**ACTIVITY:** Show, from the records below, all lines that contain the word "standard".

**DATASET RECORDS:**

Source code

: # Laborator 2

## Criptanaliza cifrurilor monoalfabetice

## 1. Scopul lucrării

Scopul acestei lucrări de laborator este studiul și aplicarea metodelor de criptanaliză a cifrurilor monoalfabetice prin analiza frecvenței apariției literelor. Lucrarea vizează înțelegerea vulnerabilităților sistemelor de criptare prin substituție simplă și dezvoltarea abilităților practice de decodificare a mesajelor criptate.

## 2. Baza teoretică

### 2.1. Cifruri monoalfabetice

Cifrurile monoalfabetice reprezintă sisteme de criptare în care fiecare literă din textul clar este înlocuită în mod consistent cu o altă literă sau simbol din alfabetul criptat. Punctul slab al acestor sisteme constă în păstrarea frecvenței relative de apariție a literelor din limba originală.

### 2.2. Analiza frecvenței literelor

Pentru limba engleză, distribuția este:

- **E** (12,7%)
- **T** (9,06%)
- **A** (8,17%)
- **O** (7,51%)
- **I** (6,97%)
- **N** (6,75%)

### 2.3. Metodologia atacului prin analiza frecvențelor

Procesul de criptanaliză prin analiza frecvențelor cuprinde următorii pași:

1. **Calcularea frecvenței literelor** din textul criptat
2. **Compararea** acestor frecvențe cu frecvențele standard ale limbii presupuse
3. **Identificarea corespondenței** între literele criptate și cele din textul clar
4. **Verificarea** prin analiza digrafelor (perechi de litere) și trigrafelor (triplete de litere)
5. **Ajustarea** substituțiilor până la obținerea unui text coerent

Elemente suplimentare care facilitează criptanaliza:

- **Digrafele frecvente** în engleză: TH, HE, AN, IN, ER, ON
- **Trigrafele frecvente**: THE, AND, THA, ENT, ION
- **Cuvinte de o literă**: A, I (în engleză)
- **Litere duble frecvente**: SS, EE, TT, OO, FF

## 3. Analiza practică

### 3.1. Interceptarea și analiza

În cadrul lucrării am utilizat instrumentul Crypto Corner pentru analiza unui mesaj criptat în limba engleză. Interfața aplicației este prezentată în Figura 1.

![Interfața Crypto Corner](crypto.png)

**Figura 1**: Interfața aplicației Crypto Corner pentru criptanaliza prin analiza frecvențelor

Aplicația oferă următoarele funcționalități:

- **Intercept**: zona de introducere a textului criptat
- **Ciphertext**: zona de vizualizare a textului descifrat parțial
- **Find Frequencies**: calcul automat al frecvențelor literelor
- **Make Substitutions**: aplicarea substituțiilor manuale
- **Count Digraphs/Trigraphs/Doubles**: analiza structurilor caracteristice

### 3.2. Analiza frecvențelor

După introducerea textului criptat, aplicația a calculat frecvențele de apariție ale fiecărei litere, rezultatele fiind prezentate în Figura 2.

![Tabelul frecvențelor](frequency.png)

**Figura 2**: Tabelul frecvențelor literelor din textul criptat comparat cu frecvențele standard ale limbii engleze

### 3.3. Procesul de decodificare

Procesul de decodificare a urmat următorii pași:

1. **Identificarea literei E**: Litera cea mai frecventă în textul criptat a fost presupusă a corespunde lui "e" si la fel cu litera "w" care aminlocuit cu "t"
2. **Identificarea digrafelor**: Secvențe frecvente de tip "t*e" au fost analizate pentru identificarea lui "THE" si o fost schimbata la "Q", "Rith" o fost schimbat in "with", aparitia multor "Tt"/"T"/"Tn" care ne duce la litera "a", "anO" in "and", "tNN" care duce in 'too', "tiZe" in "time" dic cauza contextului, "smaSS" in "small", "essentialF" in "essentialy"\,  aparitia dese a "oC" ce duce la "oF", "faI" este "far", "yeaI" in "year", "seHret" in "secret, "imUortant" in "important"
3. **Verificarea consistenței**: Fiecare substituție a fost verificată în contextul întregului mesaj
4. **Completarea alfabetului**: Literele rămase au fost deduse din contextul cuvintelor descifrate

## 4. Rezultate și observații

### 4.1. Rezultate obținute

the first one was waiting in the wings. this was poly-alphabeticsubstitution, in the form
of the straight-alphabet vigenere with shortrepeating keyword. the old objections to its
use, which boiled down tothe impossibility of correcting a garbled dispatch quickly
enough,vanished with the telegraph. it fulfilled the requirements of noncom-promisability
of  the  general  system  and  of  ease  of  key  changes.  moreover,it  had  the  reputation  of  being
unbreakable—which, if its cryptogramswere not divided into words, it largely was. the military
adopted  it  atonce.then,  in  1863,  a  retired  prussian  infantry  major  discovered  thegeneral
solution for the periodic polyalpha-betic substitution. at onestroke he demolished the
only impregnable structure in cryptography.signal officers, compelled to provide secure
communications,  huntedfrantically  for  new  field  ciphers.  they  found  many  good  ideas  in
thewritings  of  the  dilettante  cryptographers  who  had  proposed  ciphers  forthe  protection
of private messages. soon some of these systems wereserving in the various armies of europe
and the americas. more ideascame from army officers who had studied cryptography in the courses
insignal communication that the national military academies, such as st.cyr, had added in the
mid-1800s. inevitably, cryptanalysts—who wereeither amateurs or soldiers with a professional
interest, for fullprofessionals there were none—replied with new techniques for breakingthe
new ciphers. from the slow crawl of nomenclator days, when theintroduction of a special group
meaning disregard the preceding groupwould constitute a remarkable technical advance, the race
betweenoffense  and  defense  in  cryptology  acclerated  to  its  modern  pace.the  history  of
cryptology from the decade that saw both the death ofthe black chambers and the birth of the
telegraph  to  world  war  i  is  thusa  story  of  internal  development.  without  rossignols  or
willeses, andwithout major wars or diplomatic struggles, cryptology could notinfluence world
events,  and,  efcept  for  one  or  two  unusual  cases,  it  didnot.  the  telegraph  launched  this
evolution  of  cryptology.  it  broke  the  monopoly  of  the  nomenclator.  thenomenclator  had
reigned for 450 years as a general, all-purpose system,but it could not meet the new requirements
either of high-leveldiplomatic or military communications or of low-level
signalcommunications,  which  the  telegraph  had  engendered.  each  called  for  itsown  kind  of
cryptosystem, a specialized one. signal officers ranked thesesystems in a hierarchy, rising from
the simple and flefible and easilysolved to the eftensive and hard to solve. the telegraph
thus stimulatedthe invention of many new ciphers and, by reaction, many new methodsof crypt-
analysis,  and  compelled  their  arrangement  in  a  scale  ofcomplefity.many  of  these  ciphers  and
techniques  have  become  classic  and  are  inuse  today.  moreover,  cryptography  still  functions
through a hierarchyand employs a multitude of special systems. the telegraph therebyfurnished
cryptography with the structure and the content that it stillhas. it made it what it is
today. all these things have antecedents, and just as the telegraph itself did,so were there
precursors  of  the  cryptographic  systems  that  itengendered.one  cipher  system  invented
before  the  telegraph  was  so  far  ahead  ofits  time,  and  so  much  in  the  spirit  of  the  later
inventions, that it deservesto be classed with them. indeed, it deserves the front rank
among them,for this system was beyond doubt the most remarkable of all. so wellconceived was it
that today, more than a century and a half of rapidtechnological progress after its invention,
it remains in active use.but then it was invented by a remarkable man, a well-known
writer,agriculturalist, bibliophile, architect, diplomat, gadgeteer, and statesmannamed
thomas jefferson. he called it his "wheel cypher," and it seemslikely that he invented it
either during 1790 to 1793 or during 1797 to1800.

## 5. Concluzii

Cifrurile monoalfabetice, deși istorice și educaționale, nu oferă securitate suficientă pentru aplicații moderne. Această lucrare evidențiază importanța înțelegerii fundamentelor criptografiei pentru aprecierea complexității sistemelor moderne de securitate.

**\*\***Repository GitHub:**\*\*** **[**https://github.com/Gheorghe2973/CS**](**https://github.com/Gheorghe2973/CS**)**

**RESPONSE TO THIS EXERCISE:**
2. **Compararea** acestor frecvențe cu frecvențele standard ale limbii presupuse
**Figura 2**: Tabelul frecvențelor literelor din textul criptat comparat cu frecvențele standard ale limbii engleze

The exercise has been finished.